Top of Material for this exercise

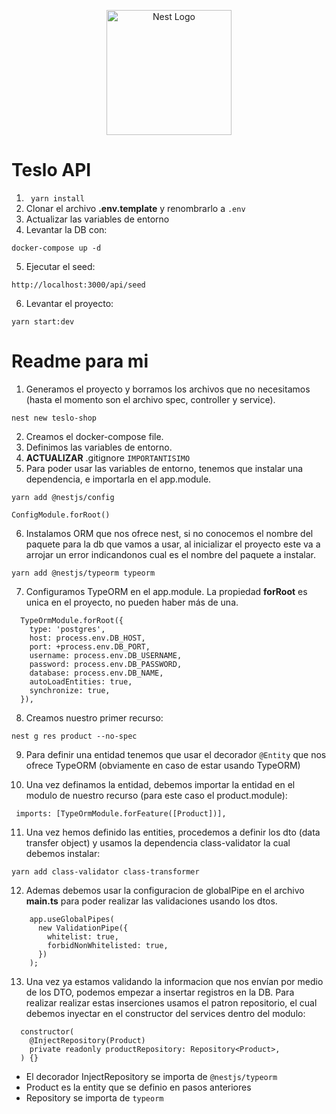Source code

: <p align="center">
  <a href="http://nestjs.com/" target="blank"><img src="https://nestjs.com/img/logo-small.svg" width="200" alt="Nest Logo" /></a>
</p>

# Teslo API

1. ` yarn install`
2. Clonar el archivo **.env.template** y renombrarlo a `.env `
3. Actualizar las variables de entorno
4. Levantar la DB con:

```
docker-compose up -d
```

5. Ejecutar el seed:

```
http://localhost:3000/api/seed
```

6. Levantar el proyecto:

```
yarn start:dev
```

# Readme para mi

1. Generamos el proyecto y borramos los archivos que no necesitamos (hasta el momento son el archivo spec, controller y service).

```
nest new teslo-shop
```

2. Creamos el docker-compose file.
3. Definimos las variables de entorno.
4. **ACTUALIZAR** .gitignore `IMPORTANTISIMO`
5. Para poder usar las variables de entorno, tenemos que instalar una dependencia, e importarla en el app.module.

```
yarn add @nestjs/config
```

    ConfigModule.forRoot()

6. Instalamos ORM que nos ofrece nest, si no conocemos el nombre del paquete para la db que vamos a usar, al inicializar el proyecto este va a arrojar un error indicandonos cual es el nombre del paquete a instalar.

```
yarn add @nestjs/typeorm typeorm
```

7. Configuramos TypeORM en el app.module. La propiedad **forRoot** es unica en el proyecto, no pueden haber más de una.

```
  TypeOrmModule.forRoot({
    type: 'postgres',
    host: process.env.DB_HOST,
    port: +process.env.DB_PORT,
    username: process.env.DB_USERNAME,
    password: process.env.DB_PASSWORD,
    database: process.env.DB_NAME,
    autoLoadEntities: true,
    synchronize: true,
  }),
```

8. Creamos nuestro primer recurso:

```
nest g res product --no-spec
```

9. Para definir una entidad tenemos que usar el decorador `@Entity` que nos ofrece TypeORM (obviamente en caso de estar usando TypeORM)

10. Una vez definamos la entidad, debemos importar la entidad en el modulo de nuestro recurso (para este caso el product.module):

```
 imports: [TypeOrmModule.forFeature([Product])],
```

11. Una vez hemos definido las entities, procedemos a definir los dto (data transfer object) y usamos la dependencia class-validator la cual debemos instalar:

```
yarn add class-validator class-transformer
```

12. Ademas debemos usar la configuracion de globalPipe en el archivo **main.ts** para poder realizar las validaciones usando los dtos.

```
    app.useGlobalPipes(
      new ValidationPipe({
        whitelist: true,
        forbidNonWhitelisted: true,
      })
    );

```

13. Una vez ya estamos validando la informacion que nos envían por medio de los DTO, podemos empezar a insertar registros en la DB. Para realizar realizar estas inserciones usamos el patron repositorio, el cual debemos inyectar en el constructor del services dentro del modulo:

```
  constructor(
    @InjectRepository(Product)
    private readonly productRepository: Repository<Product>,
  ) {}
```

- El decorador InjectRepository se importa de `@nestjs/typeorm`
- Product es la entity que se definio en pasos anteriores
- Repository se importa de `typeorm`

Bottom of Material for this exercise

* **Work to complete**: Copy nothing but the lines from the top of the material through the line holding "2. Creamos el docker-compose file.", exactly as written; omit pictures.

* **Problem solution**:
Source code

: <p align="center">
  <a href="http://nestjs.com/" target="blank"><img src="https://nestjs.com/img/logo-small.svg" width="200" alt="Nest Logo" /></a>
</p>

# Teslo API

1. ` yarn install`
2. Clonar el archivo **.env.template** y renombrarlo a `.env `
3. Actualizar las variables de entorno
4. Levantar la DB con:

```
docker-compose up -d
```

5. Ejecutar el seed:

```
http://localhost:3000/api/seed
```

6. Levantar el proyecto:

```
yarn start:dev
```

# Readme para mi

1. Generamos el proyecto y borramos los archivos que no necesitamos (hasta el momento son el archivo spec, controller y service).

```
nest new teslo-shop
```

2. Creamos el docker-compose file.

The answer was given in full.